If You reverse the bit order in 'arr', then You can eliminate the substraction from the macro. It is the best what i can say, without knowledge of the problem context (how the bits are used).
#define GETBIT(x,in) ((in)[ ((x)/8) ] & 1<<(7-((x)%8)))
can be optimized.
1) Use standard int which is normally the fastest accessible integer datatype.
If you don't need to be portable, you can find out the size of an int with
sizeof and adapt the following code.
2)
#define GETBIT(x,in) ((in)[ ((x) >>> 3) ] & 1<<((x) & 7))
The mod operator % is slower than ANDing. And you don't need to subtract,
simply adjust your SETBIT routine.
Why not create your own wrapper class?
You could then add bits to the "array" using an operator such as + and get back the individual bits using the [] operator.
Your macro could be improved by using & 7 instead of % 8 but its likely the compiler will make that optimisation for you anyway.
I recently did exactly what you are doing and my stream could consist of any number of bits.
So I have something like the following:
BitStream< 1 > oneBitBitStream;
BitStream< 2 > twoBitBitStream;
oneBitBitStream += Bit_One;
oneBitBitStream += Bit_Zero;
twoBitBitStream += Bit_Three;
twoBitBitStream += Bit_One;
and so on. It makes for nice readable code and you can provide an STL like interface to it for aiding faimilarity :)
Since the question is tagged with C++, is there any reason you can't simply use the standard bitset?

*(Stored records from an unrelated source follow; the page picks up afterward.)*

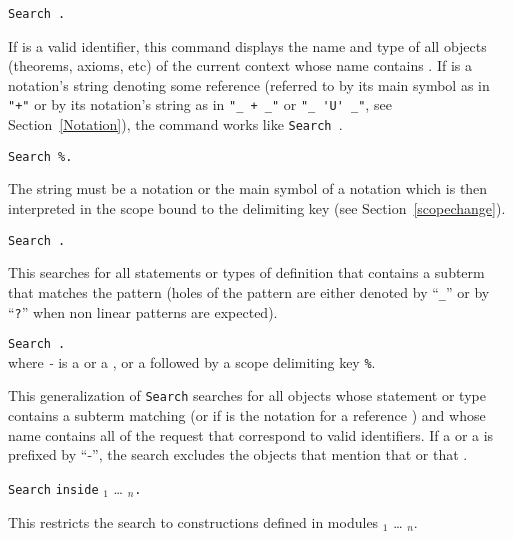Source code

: \newcommand{\termpatternorstr}{{\termpattern}\textrm{\textsl{-}}{\str}}

\begin{Variants}
\item {\tt Search {\str}.}

If {\str} is a valid identifier, this command displays the name and type
of all objects (theorems, axioms, etc) of the current context whose
name contains {\str}. If {\str} is a notation's string denoting some
reference {\qualid} (referred to by its main symbol as in \verb="+"=
or by its notation's string as in \verb="_ + _"= or \verb="_ 'U' _"=, see
Section~\ref{Notation}), the command works like {\tt Search
{\qualid}}.

\item {\tt Search {\str}\%{\delimkey}.}

The string {\str} must be a notation or the main symbol of a notation
which is then interpreted in the scope bound to the delimiting key
{\delimkey} (see Section~\ref{scopechange}).

\item {\tt Search {\termpattern}.}

This searches for all statements or types of definition that contains
a subterm that matches the pattern {\termpattern} (holes of the
pattern are either denoted by ``{\texttt \_}'' or
by ``{\texttt ?{\ident}}'' when non linear patterns are expected).

\item {\tt Search \nelist{\zeroone{-}{\termpatternorstr}}{}.}\\

\noindent where {\termpatternorstr} is a
{\termpattern} or a {\str}, or a {\str} followed by a scope
delimiting key {\tt \%{\delimkey}}.

This generalization of {\tt Search} searches for all objects
whose statement or type contains a subterm matching {\termpattern} (or
{\qualid} if {\str} is the notation for a reference {\qualid}) and
whose name contains all {\str} of the request that correspond to valid
identifiers. If a {\termpattern} or a {\str} is prefixed by ``-'', the
search excludes the objects that mention that {\termpattern} or that
{\str}.

\item
  {\tt Search} \nelist{{\termpatternorstr}}{}
    {\tt inside} {\module$_1$} \ldots{} {\module$_n$}{\tt .}

This restricts the search to constructions defined in modules
{\module$_1$} \ldots{} {\module$_n$}.


\end{Variants}
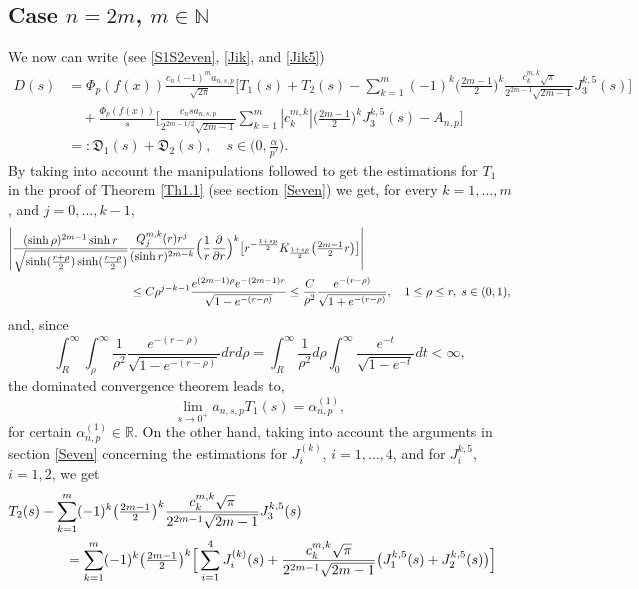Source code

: \documentclass[a4paper,10pt, reqno]{amsart}
\theoremstyle{definition}
\theoremstyle{remark}
\numberwithin{equation}{section}
\begin{document}
{\subsection{Case $n=2m$, $m\in \mathbb N$}\label{Deven} We now can write (see \eqref{S1S2even}, \eqref{Jik}, and \eqref{Jik5})
\begin{align*}
    D(s)&=\Phi _p(f(x))\frac{c_n(-1)^ma_{n,s,p}}{\sqrt{2\pi}}\Big[T_1(s)+T_2(s)-\sum_{k=1}^m(-1)^k\big(\tfrac{2m-1}{2}\big)^k\frac{c_k^{m,k}\sqrt{\pi }}{2^{2m-1}\sqrt{2m-1}}J_3^{k,5}(s)\Big]\\
    &\quad +\frac{\Phi_p(f(x))}{s}\Big[\frac{c_nsa_{n,s,p}}{2^{2m-1/2}\sqrt{2m-1}}\sum_{k=1}^m|c_k^{m,k}|\big(\tfrac{2m-1}{2}\big)^kJ_3^{k,5}(s)-A_{n,p}\Big]\\
    &=:\mathfrak D_1(s)+\mathfrak D_2(s),\quad s\in \big(0,\tfrac{\alpha}{p'}\big).
\end{align*}
By taking into account the manipulations followed to get the estimations for $T_1$ in the proof of Theorem \ref{Th1.1} (see section \ref{Seven}) we get, for every $k=1,\ldots, m$, and $j=0,\ldots, k-1$, 
\begin{align*}
\left|\frac{(\sinh \rho )^{2m-1}\sinh r}{\sqrt{\sinh (\frac{r+\rho}{2})\sinh (\frac{r-\rho }{2})}}\frac{Q_j^{m,k}(r)r^j}{(\sinh r)^{2m-k}}\Big(\frac{1}{r}\frac{\partial }{\partial r}\Big)^k\big[r ^{-\frac{1+sp}{2}}K_{\frac{1+sp}{2}}\big(\tfrac{2m-1}{2}r\big)\big]\right|&\\
&\hspace{-7cm}\leq C \rho^{j-k-1}\frac{e^{(2m-1)\rho }e^{-(2m-1)r}}{\sqrt{1-e^{-(r-\rho )}}}\leq \frac{C}{\rho ^2}\frac{e^{-(r-\rho )}}{\sqrt{1+e^{-(r-\rho )}}},\quad 1\leq \rho \leq r,\;s\in (0,1),
\end{align*}
and, since 
$$
\int_R^\infty\int_\rho^\infty \frac{1}{\rho ^2}\frac{e^{-(r-\rho)}}{\sqrt{1-e^{-(r-\rho )}}}drd\rho=\int_R^\infty \frac{1}{\rho ^2}d\rho\int_0^\infty \frac{e^{-t}}{\sqrt{1-e^{-t}}}dt<\infty,
$$
the dominated convergence theorem leads to, 
$$
\lim_{s\rightarrow 0^+}a_{n,s,p}T_1(s)=\alpha_{n,p}^{(1)},
$$
for certain $\alpha_{n,p}^{(1)}\in \mathbb R$. On the other hand, taking into account the arguments in section \ref{Seven} concerning the estimations for $J_i^{(k)}$, $i=1,\ldots, 4$, and for $J_i^{k,5}$, $i=1,2$, we get
\begin{align*}
T_2(s)-\sum_{k=1}^m (-1)^k\big(\tfrac{2m-1}{2}\big)^k\frac{c_k^{m,k}\sqrt{\pi }}{2^{2m-1}\sqrt{2m-1}}J_3^{k,5}(s)\\
&\hspace{-6cm}=\sum_{k=1}^m (-1)^k\big(\tfrac{2m-1}{2}\big)^k\Big[\sum_{i=1}^4 J_i^{(k)}(s)+\frac{c_k^{m,k}\sqrt{\pi }}{2^{2m-1}\sqrt{2m-1}}\big(J_1^{k,5}(s)+J_2^{k,5}(s)\big)\Big]\\

\end{align*}}
\end{document}
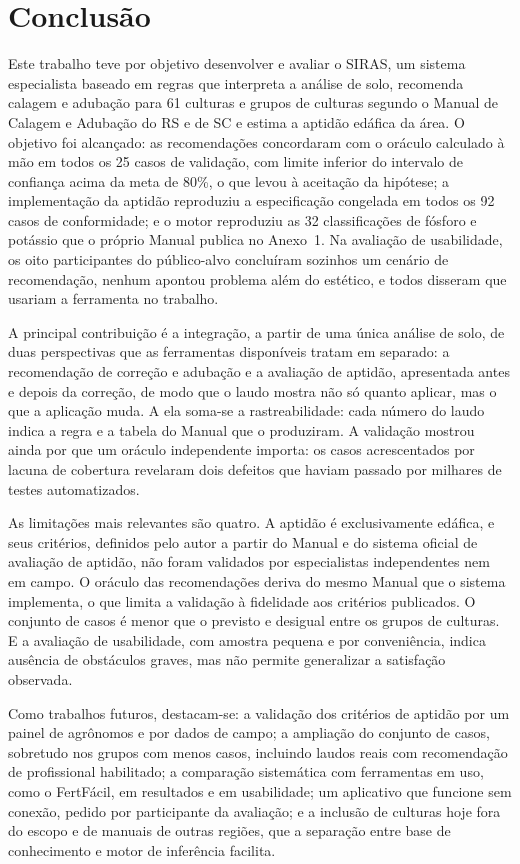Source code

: \section{Conclusão}\label{sec:conclusao}

Este trabalho teve por objetivo desenvolver e avaliar o SIRAS, um sistema especialista baseado em
regras que interpreta a análise de solo, recomenda calagem e adubação para 61 culturas e grupos de
culturas segundo o Manual de Calagem e Adubação do RS e de SC e estima a aptidão edáfica da área.
O objetivo foi alcançado: as recomendações concordaram com o oráculo calculado à mão em todos os
25 casos de validação, com limite inferior do intervalo de confiança acima da meta de 80\%, o que
levou à aceitação da hipótese; a implementação da aptidão reproduziu a especificação congelada em
todos os 92 casos de conformidade; e o motor reproduziu as 32 classificações de fósforo e potássio
que o próprio Manual publica no Anexo~1.
Na avaliação de usabilidade, os oito participantes do público-alvo concluíram sozinhos um
cenário de recomendação, nenhum apontou problema além do estético, e todos disseram que usariam a
ferramenta no trabalho.

A principal contribuição é a integração, a partir de uma única análise de solo, de duas
perspectivas que as ferramentas disponíveis tratam em separado: a recomendação de correção e
adubação e a avaliação de aptidão, apresentada antes e depois da correção, de modo que o laudo
mostra não só quanto aplicar, mas o que a aplicação muda. A ela soma-se a rastreabilidade: cada
número do laudo indica a regra e a tabela do Manual que o produziram. A validação mostrou ainda
por que um oráculo independente importa: os casos acrescentados por lacuna de cobertura revelaram
dois defeitos que haviam passado por milhares de testes automatizados.

As limitações mais relevantes são quatro. A aptidão é exclusivamente edáfica, e seus critérios,
definidos pelo autor a partir do Manual e do sistema oficial de avaliação de aptidão, não foram
validados por especialistas independentes nem em campo. O oráculo das recomendações deriva do
mesmo Manual que o sistema implementa, o que limita a validação à fidelidade aos critérios
publicados. O conjunto de casos é menor que o previsto e desigual entre os grupos de culturas. E
a avaliação de usabilidade, com amostra pequena e por conveniência, indica ausência de obstáculos
graves, mas não permite generalizar a satisfação observada.

Como trabalhos futuros, destacam-se: a validação dos critérios de aptidão por um painel de
agrônomos e por dados de campo; a ampliação do conjunto de casos, sobretudo nos grupos com menos
casos, incluindo laudos reais com recomendação de profissional habilitado; a comparação sistemática
com ferramentas em uso, como o FertFácil, em resultados e em usabilidade; um aplicativo que
funcione sem conexão, pedido por participante da avaliação; e a inclusão de culturas hoje fora do
escopo e de manuais de outras regiões, que a separação entre base de conhecimento e motor de
inferência facilita.
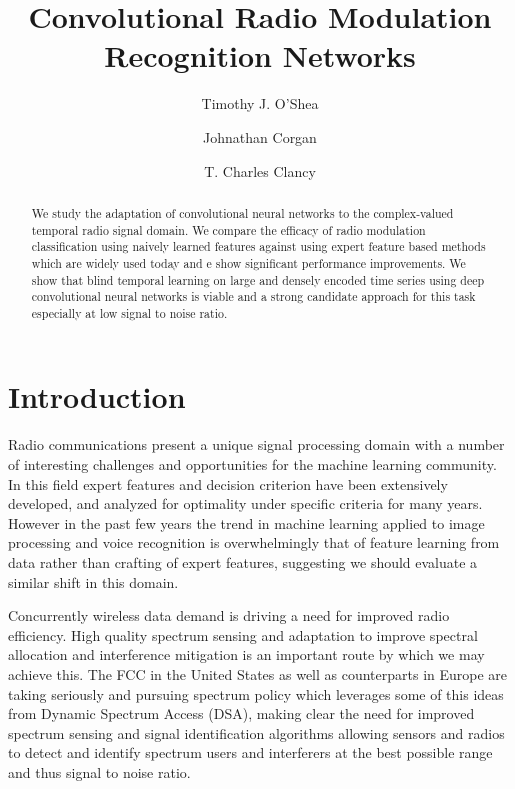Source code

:\documentclass[runningheads,a4paper]{llncs}
\begin{document}
 

\title{Convolutional Radio Modulation Recognition Networks}

\author{Timothy J. O'Shea  \and Johnathan Corgan \and T. Charles Clancy  }


\maketitle

\begin{abstract} 
We study the adaptation of convolutional neural networks to the complex-valued temporal radio signal domain.  We compare the efficacy of radio modulation classification using naively learned features against using expert feature based methods which are widely used today and e show significant performance improvements.  We show that blind temporal learning on large and densely encoded time series using deep convolutional neural networks is viable and a strong candidate approach for this task especially at low signal to noise ratio.
\end{abstract} 



\section{Introduction}
Radio communications present a unique signal processing domain with a number of interesting challenges and opportunities for the machine learning community.
In this field expert features and decision criterion have been extensively developed, and analyzed for optimality under specific criteria for many years.  
However in the past few years the trend in machine learning applied to image processing \cite{imagenet} and voice recognition \cite{cldnn} is overwhelmingly that of feature learning from data rather than crafting of expert features, suggesting we should evaluate a similar shift in this domain.

Concurrently wireless data demand is driving a need for improved radio efficiency.  High quality spectrum sensing and adaptation to improve spectral allocation and interference mitigation is an important route by which we may achieve this.  The FCC in the United States as well as counterparts in Europe are taking seriously and pursuing spectrum policy which leverages some of this ideas from Dynamic Spectrum Access (DSA)\cite{dsa}, making clear the need for improved spectrum sensing and signal identification algorithms allowing sensors and radios to detect and identify spectrum users and interferers at the best possible range and thus signal to noise ratio.
\end{document}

Instead of the unsigned char array and custom macros, you can use std::vector<bool>. The vector class template has a special template specialization for the bool type. This specialization is provided to optimize for space allocation: In this template specialization, each element occupies only one bit (which is eight times less than the smallest type in C++: char).